> **Stored data**:

::::::

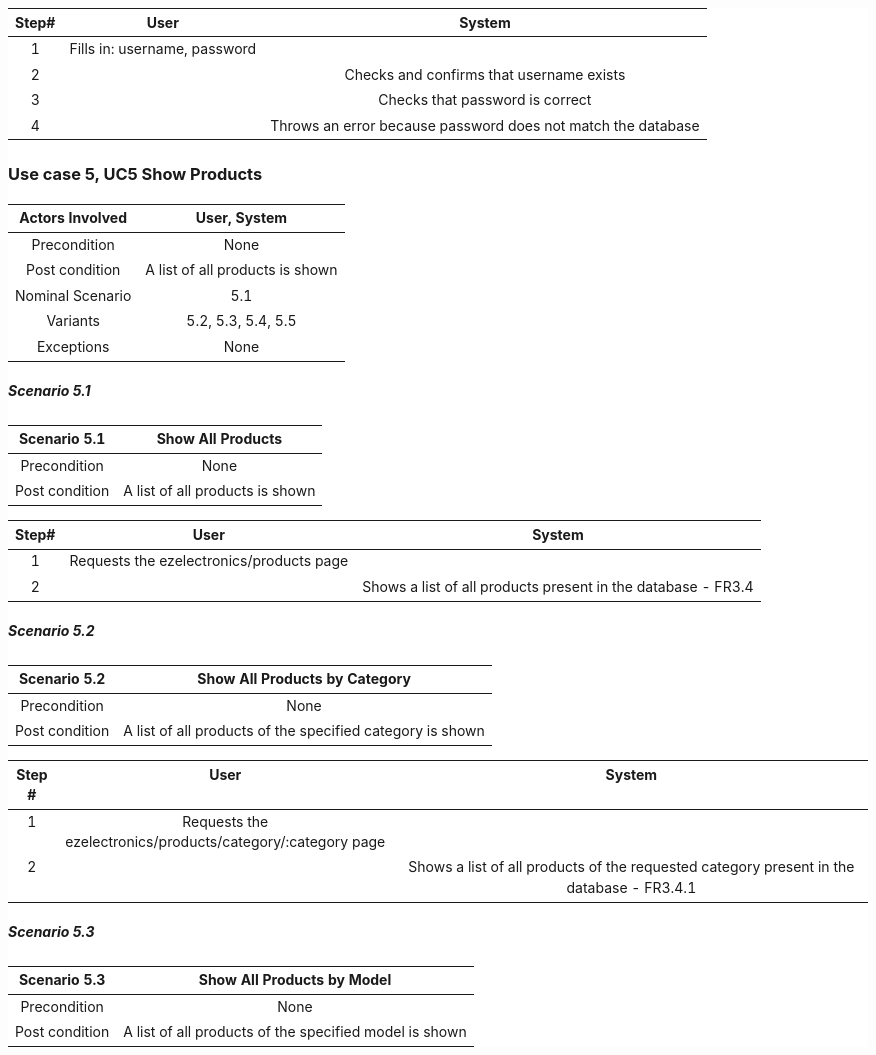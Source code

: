 
|     Step#      | User | System |
| :------------: |:-----:| :----: |
|       1        | Fills in: username, password |
|       2       |  | Checks and confirms that username exists |
|       3       |  | Checks that password is correct |
|       4       |  | Throws an error because password does not match the database |

### Use case 5, UC5 Show Products

| Actors Involved  | User, System|
| :--------------: | :--------: |
|   Precondition   | None |
|  Post condition  | A list of all products is shown |
| Nominal Scenario | 5.1 |
|     Variants     | 5.2, 5.3, 5.4, 5.5 |
|    Exceptions    | None |

##### Scenario 5.1
|  Scenario 5.1  | Show All Products |
| :------------: | :-: |
|  Precondition  | None |
| Post condition | A list of all products is shown |

|     Step#      | User | System |
| :------------: |:-----:| :----: |
|       1        | Requests the ezelectronics/products page |
|       2       |  | Shows a list of all products present in the database - FR3.4 |

##### Scenario 5.2
|  Scenario 5.2  | Show All Products by Category|
| :------------: | :-: |
|  Precondition  | None |
| Post condition | A list of all products of the specified category is shown |

|     Step#      | User | System |
| :------------: |:-----:| :----: |
|       1        | Requests the ezelectronics/products/category/:category page |
|       2       |  | Shows a list of all products of the requested category present in the database - FR3.4.1 |

##### Scenario 5.3
|  Scenario 5.3  | Show All Products by Model|
| :------------: | :-: |
|  Precondition  | None |
| Post condition | A list of all products of the specified model is shown |
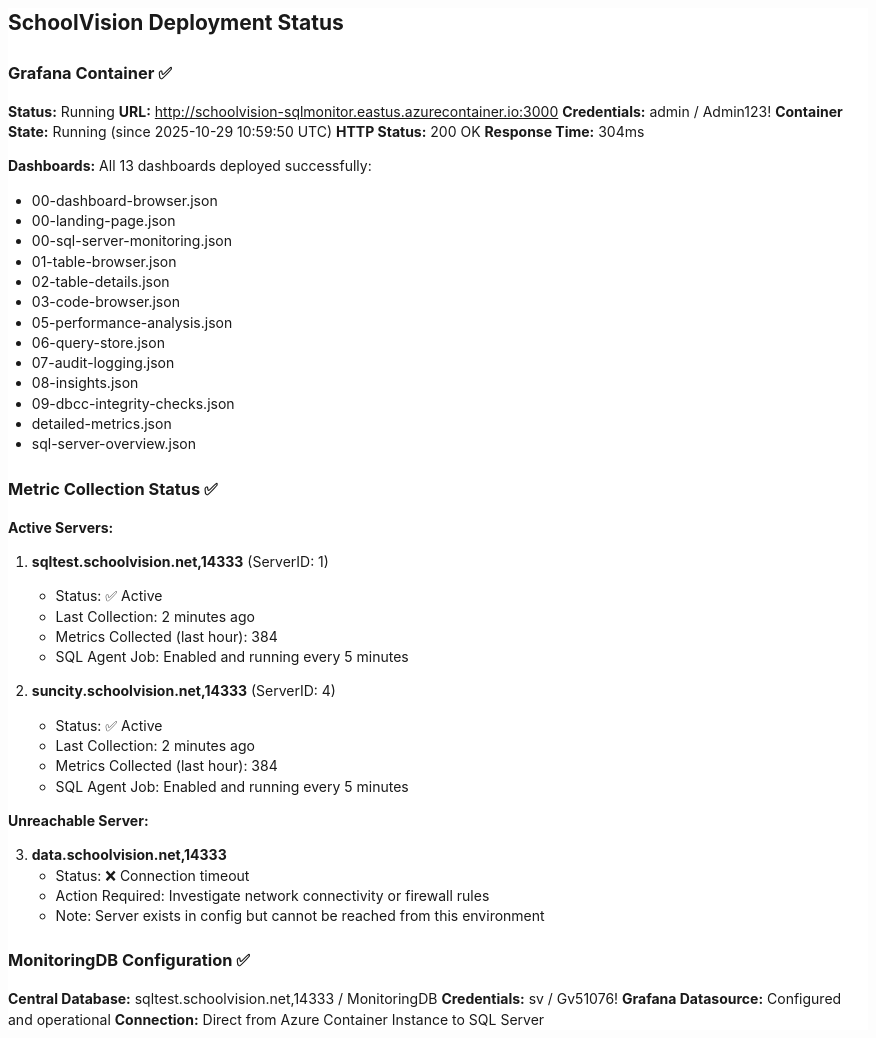 ## SchoolVision Deployment Status

### Grafana Container ✅

**Status:** Running
**URL:** http://schoolvision-sqlmonitor.eastus.azurecontainer.io:3000
**Credentials:** admin / Admin123!
**Container State:** Running (since 2025-10-29 10:59:50 UTC)
**HTTP Status:** 200 OK
**Response Time:** 304ms

**Dashboards:** All 13 dashboards deployed successfully:
- 00-dashboard-browser.json
- 00-landing-page.json
- 00-sql-server-monitoring.json
- 01-table-browser.json
- 02-table-details.json
- 03-code-browser.json
- 05-performance-analysis.json
- 06-query-store.json
- 07-audit-logging.json
- 08-insights.json
- 09-dbcc-integrity-checks.json
- detailed-metrics.json
- sql-server-overview.json

### Metric Collection Status ✅

**Active Servers:**

1. **sqltest.schoolvision.net,14333** (ServerID: 1)
   - Status: ✅ Active
   - Last Collection: 2 minutes ago
   - Metrics Collected (last hour): 384
   - SQL Agent Job: Enabled and running every 5 minutes

2. **suncity.schoolvision.net,14333** (ServerID: 4)
   - Status: ✅ Active
   - Last Collection: 2 minutes ago
   - Metrics Collected (last hour): 384
   - SQL Agent Job: Enabled and running every 5 minutes

**Unreachable Server:**

3. **data.schoolvision.net,14333**
   - Status: ❌ Connection timeout
   - Action Required: Investigate network connectivity or firewall rules
   - Note: Server exists in config but cannot be reached from this environment

### MonitoringDB Configuration ✅

**Central Database:** sqltest.schoolvision.net,14333 / MonitoringDB
**Credentials:** sv / Gv51076!
**Grafana Datasource:** Configured and operational
**Connection:** Direct from Azure Container Instance to SQL Server
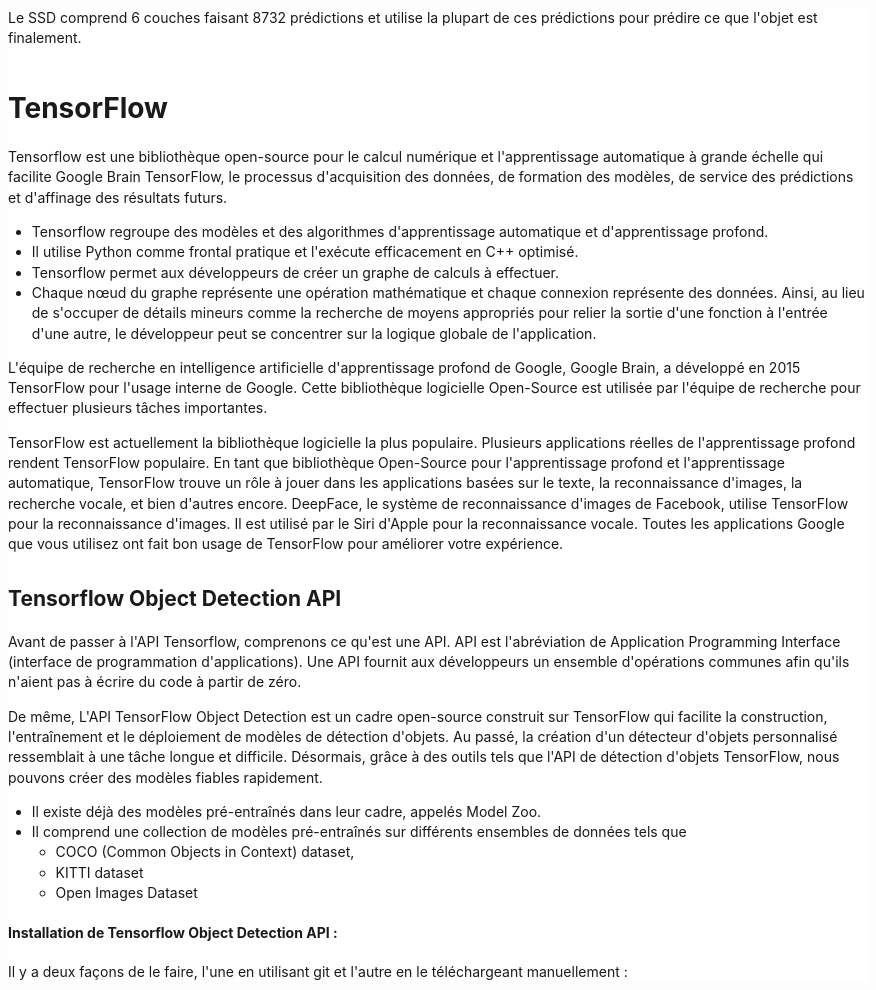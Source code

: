 
Le SSD comprend 6 couches faisant 8732 prédictions et utilise la plupart de ces prédictions pour prédire ce que l'objet est finalement.
# TensorFlow
Tensorflow est une bibliothèque open-source pour le calcul numérique et l'apprentissage automatique à grande échelle qui facilite Google Brain TensorFlow, le processus d'acquisition des données, de formation des modèles, de service des prédictions et d'affinage des résultats futurs.
- Tensorflow regroupe des modèles et des algorithmes d'apprentissage automatique et d'apprentissage profond. 
- Il utilise Python comme frontal pratique et l'exécute efficacement en C++ optimisé.
- Tensorflow permet aux développeurs de créer un graphe de calculs à effectuer. 
- Chaque nœud du graphe représente une opération mathématique et chaque connexion représente des données. Ainsi, au lieu de s'occuper de détails mineurs comme la recherche de moyens appropriés pour relier la sortie d'une fonction à l'entrée d'une autre, le développeur peut se concentrer sur la logique globale de l'application.


L'équipe de recherche en intelligence artificielle d'apprentissage profond de Google, Google Brain, a développé en 2015 TensorFlow pour l'usage interne de Google. Cette bibliothèque logicielle Open-Source est utilisée par l'équipe de recherche pour effectuer plusieurs tâches importantes.

TensorFlow est actuellement la bibliothèque logicielle la plus populaire. Plusieurs applications réelles de l'apprentissage profond rendent TensorFlow populaire. En tant que bibliothèque Open-Source pour l'apprentissage profond et l'apprentissage automatique, TensorFlow trouve un rôle à jouer dans les applications basées sur le texte, la reconnaissance d'images, la recherche vocale, et bien d'autres encore. DeepFace, le système de reconnaissance d'images de Facebook, utilise TensorFlow pour la reconnaissance d'images. Il est utilisé par le Siri d'Apple pour la reconnaissance vocale. Toutes les applications Google que vous utilisez ont fait bon usage de TensorFlow pour améliorer votre expérience.
## Tensorflow Object Detection API
Avant de passer à l'API Tensorflow, comprenons ce qu'est une API.
API est l'abréviation de Application Programming Interface (interface de programmation d'applications). Une API fournit aux développeurs un ensemble d'opérations communes afin qu'ils n'aient pas à écrire du code à partir de zéro.

De même, L'API TensorFlow Object Detection est un cadre open-source construit sur TensorFlow qui facilite la construction, l'entraînement et le déploiement de modèles de détection d'objets.
Au passé, la création d'un détecteur d'objets personnalisé ressemblait à une tâche longue et difficile. Désormais, grâce à des outils tels que l'API de détection d'objets TensorFlow, nous pouvons créer des modèles fiables rapidement.
- Il existe déjà des modèles pré-entraînés dans leur cadre, appelés Model Zoo.
-  Il comprend une collection de modèles pré-entraînés sur différents ensembles de données tels que
    + COCO (Common Objects in Context) dataset, 
    + KITTI dataset
    + Open Images Dataset


#### Installation de Tensorflow Object Detection API  :

Il y a deux façons de le faire, l'une en utilisant git et l'autre en le téléchargeant manuellement :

::::::

> **Work to complete**: Tally every line in these entries where the string "comprend" occurs. The tally alone is the answer.

> **Response**: 2